Adam Wainwright matches his 2013 record at 19-9 with a seven-hit, 2-0 shutout of the Milwaukee Brewers in St. Louis. It’s Wainwright’s third blanking of the year and ninth of his career, all of them coming in the last four seasons.


Thursday, September 18
Derek Jeter snaps a Yankee Stadium homerless streak of 298 at-bats when he goes deep in the sixth inning against Toronto; the Yankees win, 3-2, when Adam Lind pulls a Bill Buckner and has a sharp ground ball from Chase Headley go through his legs, scoring Antoan Richardson in the ninth.

The Rangers get four hits from rookie Jake Smolinski (.408 average in 49 at-bats) to sweep the A’s at Oakland, 7-2, and extend their season-long winning streak to six. With the loss, the A’s are now a half-game behind Kansas City for the AL’s top wild card spot. In a game that does serious damage to

Milwaukee’s postseason aspirations, the Cardinals net a run-scoring single from Tony Cruz in the 13th inning to defeat the Brewers, 3-2. The win maintains St.

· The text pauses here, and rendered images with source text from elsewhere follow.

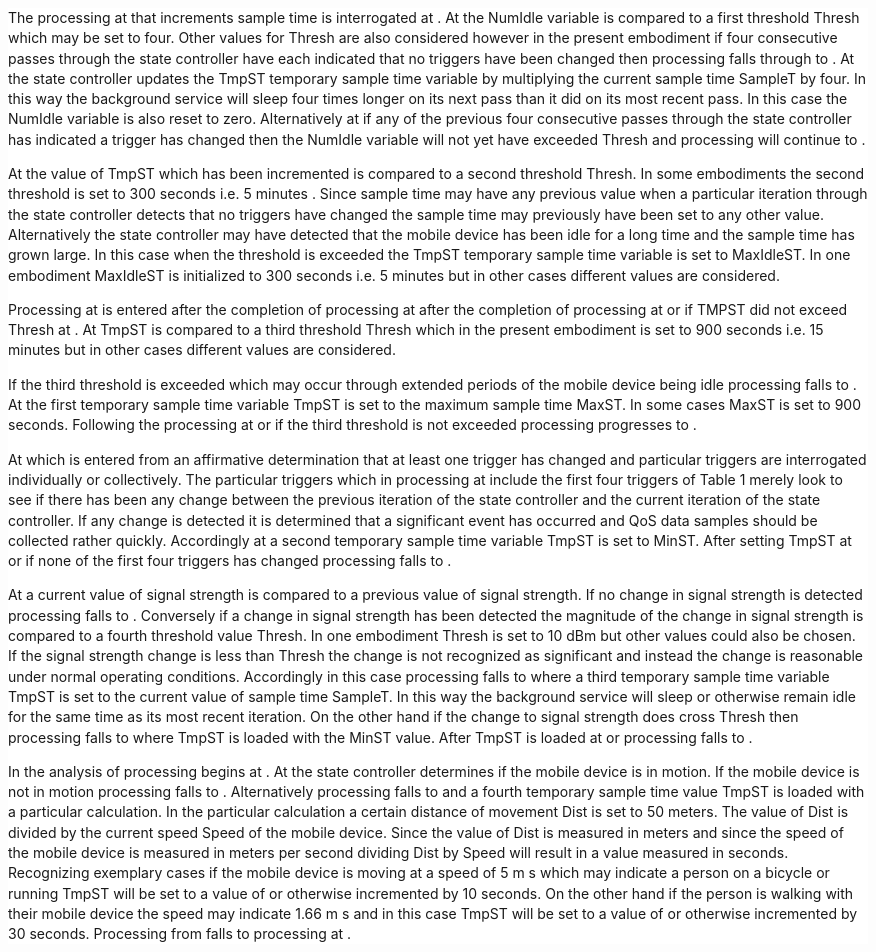 The processing at that increments sample time is interrogated at . At the NumIdle variable is compared to a first threshold Thresh which may be set to four. Other values for Thresh are also considered however in the present embodiment if four consecutive passes through the state controller have each indicated that no triggers have been changed then processing falls through to . At the state controller updates the TmpST temporary sample time variable by multiplying the current sample time SampleT by four. In this way the background service will sleep four times longer on its next pass than it did on its most recent pass. In this case the NumIdle variable is also reset to zero. Alternatively at if any of the previous four consecutive passes through the state controller has indicated a trigger has changed then the NumIdle variable will not yet have exceeded Thresh and processing will continue to .

At the value of TmpST which has been incremented is compared to a second threshold Thresh. In some embodiments the second threshold is set to 300 seconds i.e. 5 minutes . Since sample time may have any previous value when a particular iteration through the state controller detects that no triggers have changed the sample time may previously have been set to any other value. Alternatively the state controller may have detected that the mobile device has been idle for a long time and the sample time has grown large. In this case when the threshold is exceeded the TmpST temporary sample time variable is set to MaxIdleST. In one embodiment MaxIdleST is initialized to 300 seconds i.e. 5 minutes but in other cases different values are considered.

Processing at is entered after the completion of processing at after the completion of processing at or if TMPST did not exceed Thresh at . At TmpST is compared to a third threshold Thresh which in the present embodiment is set to 900 seconds i.e. 15 minutes but in other cases different values are considered.

If the third threshold is exceeded which may occur through extended periods of the mobile device being idle processing falls to . At the first temporary sample time variable TmpST is set to the maximum sample time MaxST. In some cases MaxST is set to 900 seconds. Following the processing at or if the third threshold is not exceeded processing progresses to .

At which is entered from an affirmative determination that at least one trigger has changed and particular triggers are interrogated individually or collectively. The particular triggers which in processing at include the first four triggers of Table 1 merely look to see if there has been any change between the previous iteration of the state controller and the current iteration of the state controller. If any change is detected it is determined that a significant event has occurred and QoS data samples should be collected rather quickly. Accordingly at a second temporary sample time variable TmpST is set to MinST. After setting TmpST at or if none of the first four triggers has changed processing falls to .

At a current value of signal strength is compared to a previous value of signal strength. If no change in signal strength is detected processing falls to . Conversely if a change in signal strength has been detected the magnitude of the change in signal strength is compared to a fourth threshold value Thresh. In one embodiment Thresh is set to 10 dBm but other values could also be chosen. If the signal strength change is less than Thresh the change is not recognized as significant and instead the change is reasonable under normal operating conditions. Accordingly in this case processing falls to where a third temporary sample time variable TmpST is set to the current value of sample time SampleT. In this way the background service will sleep or otherwise remain idle for the same time as its most recent iteration. On the other hand if the change to signal strength does cross Thresh then processing falls to where TmpST is loaded with the MinST value. After TmpST is loaded at or processing falls to .

In the analysis of processing begins at . At the state controller determines if the mobile device is in motion. If the mobile device is not in motion processing falls to . Alternatively processing falls to and a fourth temporary sample time value TmpST is loaded with a particular calculation. In the particular calculation a certain distance of movement Dist is set to 50 meters. The value of Dist is divided by the current speed Speed of the mobile device. Since the value of Dist is measured in meters and since the speed of the mobile device is measured in meters per second dividing Dist by Speed will result in a value measured in seconds. Recognizing exemplary cases if the mobile device is moving at a speed of 5 m s which may indicate a person on a bicycle or running TmpST will be set to a value of or otherwise incremented by 10 seconds. On the other hand if the person is walking with their mobile device the speed may indicate 1.66 m s and in this case TmpST will be set to a value of or otherwise incremented by 30 seconds. Processing from falls to processing at .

Louis’ NL Central lead over Pittsburgh by 2.5 games, but it also drops the Brewers six games back—and worse, 3.5 back of the Pirates for the final NL wild card spot.


Friday, September 19
In the first matchup of a three-game series that’s the biggest in decades for the Royals, the Tigers come to Kansas City and make a definitive statement with a 10-1 romp to increase their AL Central lead to 1.5 games. Every member of the Detroit starting lineup has at least one hit, the 13th time the Tigers have done that this season; no other team has managed to do it more than eight.

Clayton Kershaw gives up three first-inning runs but settles in for the minimum five frames to become baseball’s first 20-game winner on the year in the Dodgers’ 14-5 romp over the Cubs at Wrigley Field. A.J. Ellis, who entered the action with a home run and .191 average through 86 games, belts two over the ivy for Los Angeles, which combined with the Giants’ 5-0 loss at San Diego now has a 3.5-game lead in the NL West.

Russell Martin hits a clutch three-run homer in the bottom of the eighth at Pittsburgh to put the Pirates in front of the Brewers; it’s part of a four-run rally that gives the Bucs a 4-2 win to put them 4.5 games ahead of Milwaukee for the final NL wild card spot. All four Pirates runs come off reliever Jonathan Broxton, who had taken over for starter Yovani Gallardo (seven shutout innings, 11 strikeouts).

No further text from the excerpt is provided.